There were some aspects of From Dead to Worse that bugged me. Sookie’s folksy, conversational voice is one of the main draws of these books, but sometimes she repeats herself, reiterating details that have already been mentioned earlier in the book or even in previous books (yes, I know the werewolves are thinking of going public – I swear it gets mentioned four times in From Dead to Worse alone). The many characters that are reintroduced in each book usually get a little blurb from Sookie reminding us who they are and their relationship to her. This is helpful when I can’t quite remember the character, but irritating with characters I’m quite familiar with already. I recognize that there are challenges to writing a continuing series with so many characters and where so much happens in each story.
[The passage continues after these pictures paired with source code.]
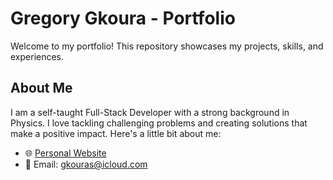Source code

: # Gregory Gkoura - Portfolio

Welcome to my portfolio! This repository showcases my projects, skills, and experiences.

## About Me

I am a self-taught Full-Stack Developer with a strong background in Physics. I love tackling challenging problems and creating solutions that make a positive impact. Here's a little bit about me:

- 🌐 [Personal Website](https://gkoura.github.io/)
- 📧 Email: gkouras@icloud.com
I might prefer a glossary of characters at the beginning for the new reader (not that I would advise that anyone pick up this series in the middle!) or those whose memories need refreshing.
Can I just reiterate that I love Sookie? She feels so real to me that I am invested in her happiness, and when people who should care for her let her down, I feel her disappointment and hurt. I think From Dead to Worse was a return to your classic form, and for that reason, I can’t give it less than an A grade.